Look for "summa" in each line of the records, and copy the lines that have it.

Data section START

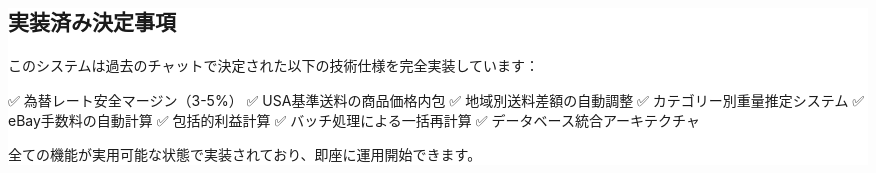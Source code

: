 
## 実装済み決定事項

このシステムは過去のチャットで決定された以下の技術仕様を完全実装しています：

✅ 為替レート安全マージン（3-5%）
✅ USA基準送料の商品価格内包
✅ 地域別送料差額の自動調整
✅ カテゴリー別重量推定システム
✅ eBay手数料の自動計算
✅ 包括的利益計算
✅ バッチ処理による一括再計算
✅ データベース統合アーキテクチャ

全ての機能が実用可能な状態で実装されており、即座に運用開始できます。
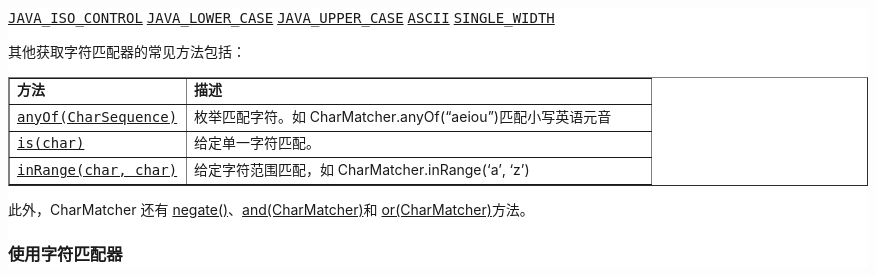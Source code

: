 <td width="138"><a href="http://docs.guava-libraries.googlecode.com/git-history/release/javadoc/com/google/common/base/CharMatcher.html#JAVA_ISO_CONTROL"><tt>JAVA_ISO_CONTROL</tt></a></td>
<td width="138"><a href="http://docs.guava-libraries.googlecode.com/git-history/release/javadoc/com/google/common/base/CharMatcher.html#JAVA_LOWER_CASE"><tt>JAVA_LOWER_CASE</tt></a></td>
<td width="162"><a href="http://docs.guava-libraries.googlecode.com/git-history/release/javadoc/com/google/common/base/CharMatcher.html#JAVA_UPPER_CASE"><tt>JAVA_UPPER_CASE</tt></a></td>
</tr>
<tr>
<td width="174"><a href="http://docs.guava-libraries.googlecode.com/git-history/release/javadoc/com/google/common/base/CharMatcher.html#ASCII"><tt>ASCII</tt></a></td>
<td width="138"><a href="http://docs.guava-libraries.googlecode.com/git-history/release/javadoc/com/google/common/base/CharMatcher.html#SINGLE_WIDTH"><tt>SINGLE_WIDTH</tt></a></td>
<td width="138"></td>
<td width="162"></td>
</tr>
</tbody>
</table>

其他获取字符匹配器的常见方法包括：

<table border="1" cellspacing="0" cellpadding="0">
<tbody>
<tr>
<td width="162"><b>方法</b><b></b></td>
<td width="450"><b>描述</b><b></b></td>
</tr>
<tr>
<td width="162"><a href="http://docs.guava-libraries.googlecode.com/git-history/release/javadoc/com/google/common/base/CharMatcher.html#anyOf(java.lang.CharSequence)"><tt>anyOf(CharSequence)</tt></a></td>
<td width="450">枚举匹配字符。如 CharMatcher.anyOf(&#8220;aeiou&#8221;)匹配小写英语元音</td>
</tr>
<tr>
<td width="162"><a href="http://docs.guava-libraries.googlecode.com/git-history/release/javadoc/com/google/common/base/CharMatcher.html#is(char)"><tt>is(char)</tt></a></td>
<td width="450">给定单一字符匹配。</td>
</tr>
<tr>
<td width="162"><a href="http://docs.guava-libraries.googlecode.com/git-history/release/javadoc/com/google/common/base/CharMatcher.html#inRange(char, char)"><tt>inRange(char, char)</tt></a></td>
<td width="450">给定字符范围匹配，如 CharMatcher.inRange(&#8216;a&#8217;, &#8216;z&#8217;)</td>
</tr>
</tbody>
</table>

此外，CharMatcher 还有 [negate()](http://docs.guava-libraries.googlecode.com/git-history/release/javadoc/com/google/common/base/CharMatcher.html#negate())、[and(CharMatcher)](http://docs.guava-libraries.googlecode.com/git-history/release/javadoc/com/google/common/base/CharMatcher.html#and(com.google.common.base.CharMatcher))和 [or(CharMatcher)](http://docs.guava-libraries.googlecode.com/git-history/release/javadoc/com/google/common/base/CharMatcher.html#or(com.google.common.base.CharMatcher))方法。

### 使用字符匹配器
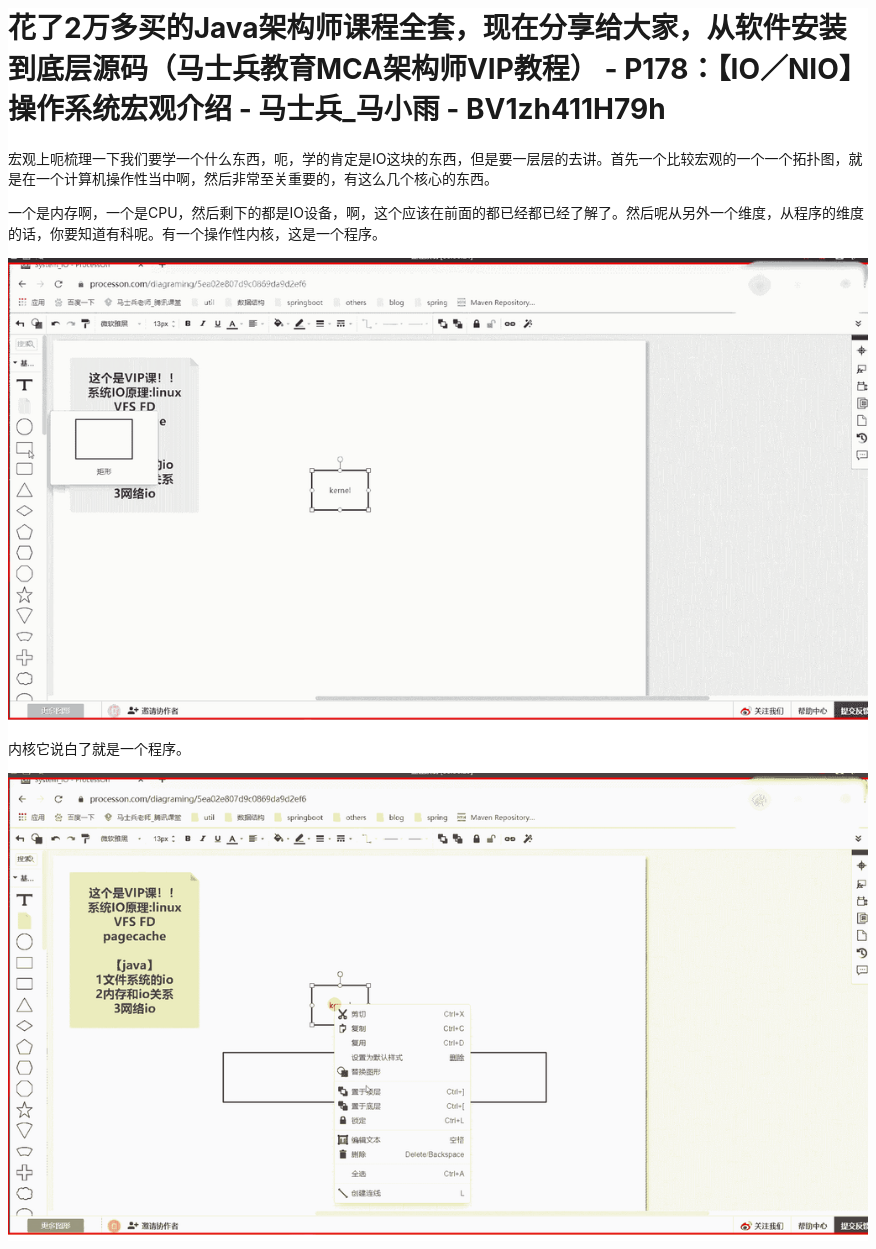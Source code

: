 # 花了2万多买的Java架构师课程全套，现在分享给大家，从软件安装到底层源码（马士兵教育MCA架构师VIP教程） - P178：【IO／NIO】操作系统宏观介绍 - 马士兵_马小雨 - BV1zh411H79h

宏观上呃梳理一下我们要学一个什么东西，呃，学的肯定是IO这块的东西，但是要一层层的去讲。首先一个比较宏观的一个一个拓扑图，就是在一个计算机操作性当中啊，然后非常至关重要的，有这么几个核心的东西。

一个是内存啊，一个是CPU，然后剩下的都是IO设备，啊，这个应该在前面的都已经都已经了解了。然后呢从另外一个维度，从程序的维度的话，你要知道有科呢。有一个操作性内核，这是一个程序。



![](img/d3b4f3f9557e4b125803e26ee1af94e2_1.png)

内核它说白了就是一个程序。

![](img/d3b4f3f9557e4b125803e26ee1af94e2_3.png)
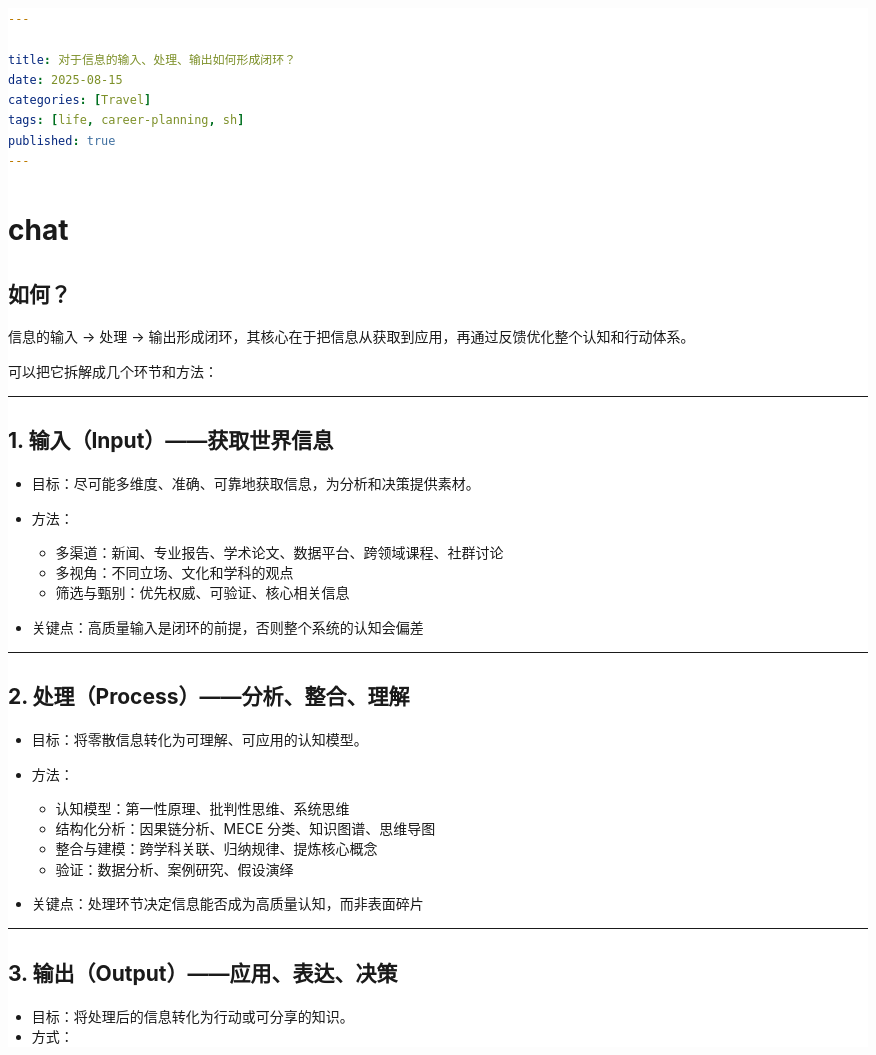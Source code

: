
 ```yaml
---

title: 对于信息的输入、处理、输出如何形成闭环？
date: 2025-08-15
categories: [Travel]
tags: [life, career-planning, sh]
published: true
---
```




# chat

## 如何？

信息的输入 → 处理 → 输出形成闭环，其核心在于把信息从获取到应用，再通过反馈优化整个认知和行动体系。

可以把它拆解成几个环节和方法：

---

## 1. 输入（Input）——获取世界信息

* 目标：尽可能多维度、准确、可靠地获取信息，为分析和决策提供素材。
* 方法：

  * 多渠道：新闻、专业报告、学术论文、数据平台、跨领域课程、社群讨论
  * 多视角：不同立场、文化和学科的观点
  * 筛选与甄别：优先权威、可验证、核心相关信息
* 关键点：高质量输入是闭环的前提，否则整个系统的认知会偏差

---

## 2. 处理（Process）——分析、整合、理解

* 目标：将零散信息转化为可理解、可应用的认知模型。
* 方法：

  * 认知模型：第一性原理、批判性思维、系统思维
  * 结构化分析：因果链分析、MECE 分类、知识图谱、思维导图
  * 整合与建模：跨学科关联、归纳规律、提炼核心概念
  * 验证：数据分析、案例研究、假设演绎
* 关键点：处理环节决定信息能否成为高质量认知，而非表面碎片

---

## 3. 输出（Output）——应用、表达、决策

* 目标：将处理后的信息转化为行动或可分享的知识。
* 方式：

Data section END
Data section START

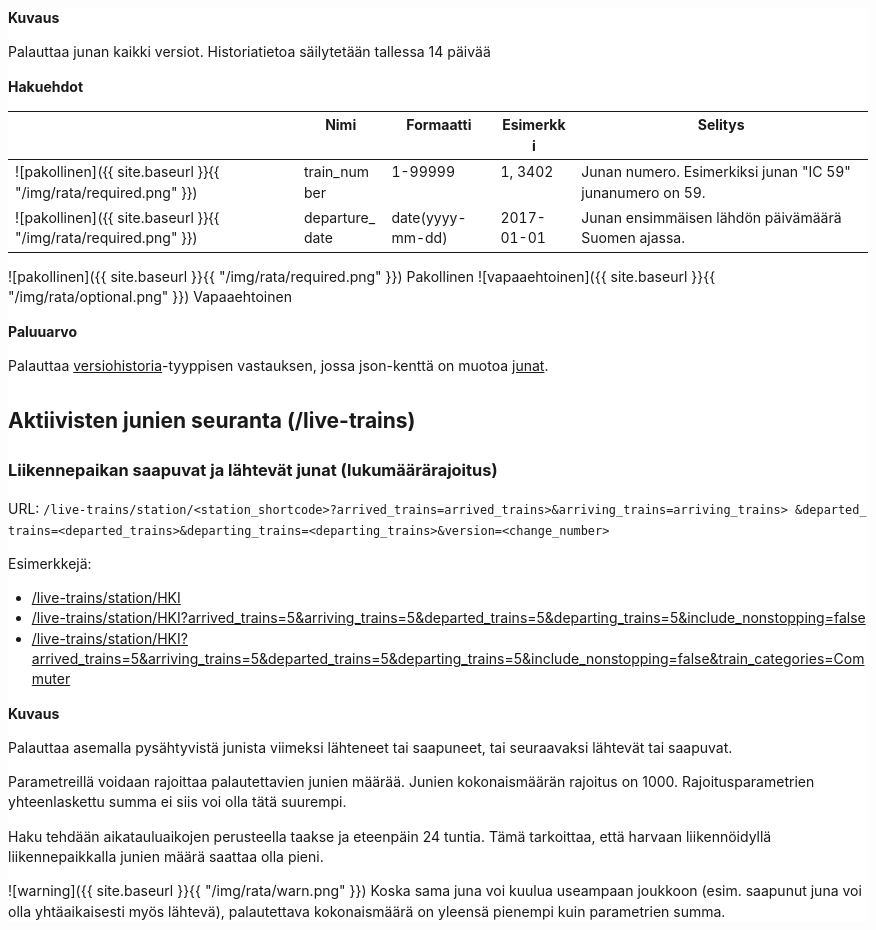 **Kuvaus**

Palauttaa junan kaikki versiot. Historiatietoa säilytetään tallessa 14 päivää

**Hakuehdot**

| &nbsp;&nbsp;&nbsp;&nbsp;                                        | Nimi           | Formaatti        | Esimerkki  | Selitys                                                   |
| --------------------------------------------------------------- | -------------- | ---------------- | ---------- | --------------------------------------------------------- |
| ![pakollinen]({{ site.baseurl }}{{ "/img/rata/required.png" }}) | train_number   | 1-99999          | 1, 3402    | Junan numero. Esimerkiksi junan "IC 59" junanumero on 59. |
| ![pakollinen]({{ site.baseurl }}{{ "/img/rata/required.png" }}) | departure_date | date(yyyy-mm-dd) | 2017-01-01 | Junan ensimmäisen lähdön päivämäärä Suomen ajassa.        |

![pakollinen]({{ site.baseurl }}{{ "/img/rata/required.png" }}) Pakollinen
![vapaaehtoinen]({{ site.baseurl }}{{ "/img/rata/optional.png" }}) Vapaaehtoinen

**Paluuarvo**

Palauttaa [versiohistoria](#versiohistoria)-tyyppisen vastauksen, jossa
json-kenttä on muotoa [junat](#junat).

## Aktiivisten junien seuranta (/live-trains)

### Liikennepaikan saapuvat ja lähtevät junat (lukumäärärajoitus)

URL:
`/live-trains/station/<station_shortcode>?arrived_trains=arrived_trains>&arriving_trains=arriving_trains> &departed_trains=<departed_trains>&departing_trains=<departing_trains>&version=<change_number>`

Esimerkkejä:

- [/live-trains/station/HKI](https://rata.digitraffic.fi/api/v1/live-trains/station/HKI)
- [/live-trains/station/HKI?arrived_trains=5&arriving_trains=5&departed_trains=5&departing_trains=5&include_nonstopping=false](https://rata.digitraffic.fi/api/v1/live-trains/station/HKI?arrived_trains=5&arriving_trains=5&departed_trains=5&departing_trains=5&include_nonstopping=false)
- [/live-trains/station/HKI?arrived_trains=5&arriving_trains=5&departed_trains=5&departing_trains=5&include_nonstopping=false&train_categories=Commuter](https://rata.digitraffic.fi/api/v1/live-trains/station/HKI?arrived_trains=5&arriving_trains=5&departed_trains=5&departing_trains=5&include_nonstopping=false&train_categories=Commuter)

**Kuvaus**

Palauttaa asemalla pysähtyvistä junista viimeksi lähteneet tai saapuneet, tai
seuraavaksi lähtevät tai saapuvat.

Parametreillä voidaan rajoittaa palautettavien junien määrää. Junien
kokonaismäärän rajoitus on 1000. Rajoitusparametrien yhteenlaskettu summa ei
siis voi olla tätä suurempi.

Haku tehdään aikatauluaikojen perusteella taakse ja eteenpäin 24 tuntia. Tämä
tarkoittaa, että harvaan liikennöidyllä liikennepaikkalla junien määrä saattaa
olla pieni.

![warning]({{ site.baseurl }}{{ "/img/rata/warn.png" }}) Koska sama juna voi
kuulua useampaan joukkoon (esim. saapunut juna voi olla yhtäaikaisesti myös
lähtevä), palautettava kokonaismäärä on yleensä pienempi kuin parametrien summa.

Data section END

→ **Reply**
kokonaismäärän rajoitus on 1000. Rajoitusparametrien yhteenlaskettu summa ei
lähtevä), palautettava kokonaismäärä on yleensä pienempi kuin parametrien summa.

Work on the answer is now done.